_EXERCISE_
Send back exactly the lines from the opening line of the records below through the one with "з нормальним розвитком**".

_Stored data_
******
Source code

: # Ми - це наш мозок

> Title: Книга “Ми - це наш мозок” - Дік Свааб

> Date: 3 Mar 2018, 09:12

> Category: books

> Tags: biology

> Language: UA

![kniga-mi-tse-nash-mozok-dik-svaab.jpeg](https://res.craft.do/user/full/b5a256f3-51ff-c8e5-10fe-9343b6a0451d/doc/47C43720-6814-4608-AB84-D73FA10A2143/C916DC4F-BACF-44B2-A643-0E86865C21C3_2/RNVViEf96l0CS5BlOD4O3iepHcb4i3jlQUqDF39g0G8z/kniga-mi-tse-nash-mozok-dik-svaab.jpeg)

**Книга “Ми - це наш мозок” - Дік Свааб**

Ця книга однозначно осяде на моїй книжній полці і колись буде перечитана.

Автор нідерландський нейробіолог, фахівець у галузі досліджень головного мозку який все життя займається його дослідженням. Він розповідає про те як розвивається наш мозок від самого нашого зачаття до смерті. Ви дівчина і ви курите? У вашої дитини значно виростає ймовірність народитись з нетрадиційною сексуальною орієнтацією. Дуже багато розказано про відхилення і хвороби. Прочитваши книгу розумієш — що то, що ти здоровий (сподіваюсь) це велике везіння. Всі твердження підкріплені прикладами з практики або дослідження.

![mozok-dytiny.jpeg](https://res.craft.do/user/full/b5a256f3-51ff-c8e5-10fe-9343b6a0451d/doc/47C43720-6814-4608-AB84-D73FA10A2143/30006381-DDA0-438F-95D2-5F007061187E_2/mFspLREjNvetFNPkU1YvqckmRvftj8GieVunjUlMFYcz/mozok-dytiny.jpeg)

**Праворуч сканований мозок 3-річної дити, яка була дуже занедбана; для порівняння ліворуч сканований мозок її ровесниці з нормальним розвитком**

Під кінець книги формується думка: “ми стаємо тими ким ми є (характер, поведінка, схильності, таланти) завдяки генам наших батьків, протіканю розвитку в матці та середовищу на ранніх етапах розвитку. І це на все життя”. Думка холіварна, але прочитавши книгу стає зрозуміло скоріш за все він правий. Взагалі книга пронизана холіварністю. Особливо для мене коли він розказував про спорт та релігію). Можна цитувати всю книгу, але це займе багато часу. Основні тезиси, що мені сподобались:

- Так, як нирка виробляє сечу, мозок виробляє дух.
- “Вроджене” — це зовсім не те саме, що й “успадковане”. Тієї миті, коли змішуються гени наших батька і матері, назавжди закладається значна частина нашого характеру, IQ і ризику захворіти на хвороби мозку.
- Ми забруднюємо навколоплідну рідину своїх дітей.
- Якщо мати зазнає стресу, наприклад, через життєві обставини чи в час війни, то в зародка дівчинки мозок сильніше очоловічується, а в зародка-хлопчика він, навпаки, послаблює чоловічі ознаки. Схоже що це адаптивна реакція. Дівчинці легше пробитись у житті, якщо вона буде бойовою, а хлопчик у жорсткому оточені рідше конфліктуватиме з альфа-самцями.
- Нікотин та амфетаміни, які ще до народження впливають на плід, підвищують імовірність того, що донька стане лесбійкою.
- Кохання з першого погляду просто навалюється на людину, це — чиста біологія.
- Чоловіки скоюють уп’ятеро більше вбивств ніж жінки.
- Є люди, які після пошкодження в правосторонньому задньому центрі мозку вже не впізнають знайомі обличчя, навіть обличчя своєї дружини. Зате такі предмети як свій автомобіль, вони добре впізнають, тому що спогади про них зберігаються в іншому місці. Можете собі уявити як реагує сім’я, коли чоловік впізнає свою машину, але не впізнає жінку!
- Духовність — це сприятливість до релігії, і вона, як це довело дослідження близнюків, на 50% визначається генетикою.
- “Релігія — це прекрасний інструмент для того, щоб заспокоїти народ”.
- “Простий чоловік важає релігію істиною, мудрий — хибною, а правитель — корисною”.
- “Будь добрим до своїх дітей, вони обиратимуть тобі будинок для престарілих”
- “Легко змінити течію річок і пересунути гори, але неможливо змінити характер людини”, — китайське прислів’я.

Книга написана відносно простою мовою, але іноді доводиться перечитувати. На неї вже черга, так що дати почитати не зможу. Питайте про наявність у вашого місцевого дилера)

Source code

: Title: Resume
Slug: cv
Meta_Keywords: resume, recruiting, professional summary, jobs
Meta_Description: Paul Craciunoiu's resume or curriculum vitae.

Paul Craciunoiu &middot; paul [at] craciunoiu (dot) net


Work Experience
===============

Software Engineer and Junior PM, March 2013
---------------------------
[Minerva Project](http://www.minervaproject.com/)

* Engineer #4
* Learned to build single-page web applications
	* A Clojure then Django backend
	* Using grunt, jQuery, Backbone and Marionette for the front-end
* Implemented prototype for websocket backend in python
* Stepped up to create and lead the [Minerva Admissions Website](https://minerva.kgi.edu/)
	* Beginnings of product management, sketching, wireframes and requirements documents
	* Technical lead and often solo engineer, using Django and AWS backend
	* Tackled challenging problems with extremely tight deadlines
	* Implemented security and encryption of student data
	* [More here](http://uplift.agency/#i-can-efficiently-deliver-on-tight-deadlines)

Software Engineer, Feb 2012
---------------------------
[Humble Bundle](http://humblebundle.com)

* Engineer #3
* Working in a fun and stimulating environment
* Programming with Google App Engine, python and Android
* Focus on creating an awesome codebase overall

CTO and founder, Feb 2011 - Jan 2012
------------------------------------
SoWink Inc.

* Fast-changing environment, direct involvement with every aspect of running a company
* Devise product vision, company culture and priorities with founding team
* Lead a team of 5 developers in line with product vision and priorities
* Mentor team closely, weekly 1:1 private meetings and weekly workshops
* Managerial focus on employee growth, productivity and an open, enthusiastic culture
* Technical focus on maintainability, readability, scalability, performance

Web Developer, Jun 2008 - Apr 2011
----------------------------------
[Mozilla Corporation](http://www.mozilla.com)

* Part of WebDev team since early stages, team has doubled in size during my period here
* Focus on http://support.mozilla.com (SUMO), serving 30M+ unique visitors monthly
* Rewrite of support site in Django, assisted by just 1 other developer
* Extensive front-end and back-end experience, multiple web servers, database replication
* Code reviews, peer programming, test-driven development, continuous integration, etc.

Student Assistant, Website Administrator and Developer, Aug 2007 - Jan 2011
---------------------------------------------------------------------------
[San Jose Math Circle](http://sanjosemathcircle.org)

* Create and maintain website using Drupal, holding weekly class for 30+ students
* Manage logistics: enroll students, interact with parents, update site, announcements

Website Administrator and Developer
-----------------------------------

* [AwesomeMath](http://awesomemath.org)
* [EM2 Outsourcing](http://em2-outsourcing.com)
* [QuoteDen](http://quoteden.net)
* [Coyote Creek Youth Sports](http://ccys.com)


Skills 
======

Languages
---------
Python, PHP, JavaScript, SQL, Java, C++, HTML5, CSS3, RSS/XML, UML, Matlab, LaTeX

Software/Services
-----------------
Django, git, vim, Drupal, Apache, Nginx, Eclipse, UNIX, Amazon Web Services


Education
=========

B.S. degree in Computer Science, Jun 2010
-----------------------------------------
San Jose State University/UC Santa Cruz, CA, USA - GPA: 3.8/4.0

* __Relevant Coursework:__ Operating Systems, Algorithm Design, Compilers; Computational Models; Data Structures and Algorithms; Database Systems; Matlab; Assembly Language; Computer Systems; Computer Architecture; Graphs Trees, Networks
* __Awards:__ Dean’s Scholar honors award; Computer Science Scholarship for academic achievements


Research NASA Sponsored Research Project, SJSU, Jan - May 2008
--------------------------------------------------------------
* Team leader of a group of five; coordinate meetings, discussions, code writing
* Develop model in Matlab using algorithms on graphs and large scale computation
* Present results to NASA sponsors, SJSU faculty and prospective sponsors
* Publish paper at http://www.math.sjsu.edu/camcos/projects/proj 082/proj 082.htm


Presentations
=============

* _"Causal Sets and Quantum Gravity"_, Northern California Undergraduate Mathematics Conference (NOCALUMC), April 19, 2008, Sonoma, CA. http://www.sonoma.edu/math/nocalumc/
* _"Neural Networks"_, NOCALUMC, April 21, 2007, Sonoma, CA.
******
_RESPONSE TO THIS EXERCISE_
Source code

: # Ми - це наш мозок

> Title: Книга “Ми - це наш мозок” - Дік Свааб

> Date: 3 Mar 2018, 09:12

> Category: books

> Tags: biology

> Language: UA

![kniga-mi-tse-nash-mozok-dik-svaab.jpeg](https://res.craft.do/user/full/b5a256f3-51ff-c8e5-10fe-9343b6a0451d/doc/47C43720-6814-4608-AB84-D73FA10A2143/C916DC4F-BACF-44B2-A643-0E86865C21C3_2/RNVViEf96l0CS5BlOD4O3iepHcb4i3jlQUqDF39g0G8z/kniga-mi-tse-nash-mozok-dik-svaab.jpeg)

**Книга “Ми - це наш мозок” - Дік Свааб**

Ця книга однозначно осяде на моїй книжній полці і колись буде перечитана.

Автор нідерландський нейробіолог, фахівець у галузі досліджень головного мозку який все життя займається його дослідженням. Він розповідає про те як розвивається наш мозок від самого нашого зачаття до смерті. Ви дівчина і ви курите? У вашої дитини значно виростає ймовірність народитись з нетрадиційною сексуальною орієнтацією. Дуже багато розказано про відхилення і хвороби. Прочитваши книгу розумієш — що то, що ти здоровий (сподіваюсь) це велике везіння. Всі твердження підкріплені прикладами з практики або дослідження.

![mozok-dytiny.jpeg](https://res.craft.do/user/full/b5a256f3-51ff-c8e5-10fe-9343b6a0451d/doc/47C43720-6814-4608-AB84-D73FA10A2143/30006381-DDA0-438F-95D2-5F007061187E_2/mFspLREjNvetFNPkU1YvqckmRvftj8GieVunjUlMFYcz/mozok-dytiny.jpeg)

**Праворуч сканований мозок 3-річної дити, яка була дуже занедбана; для порівняння ліворуч сканований мозок її ровесниці з нормальним розвитком**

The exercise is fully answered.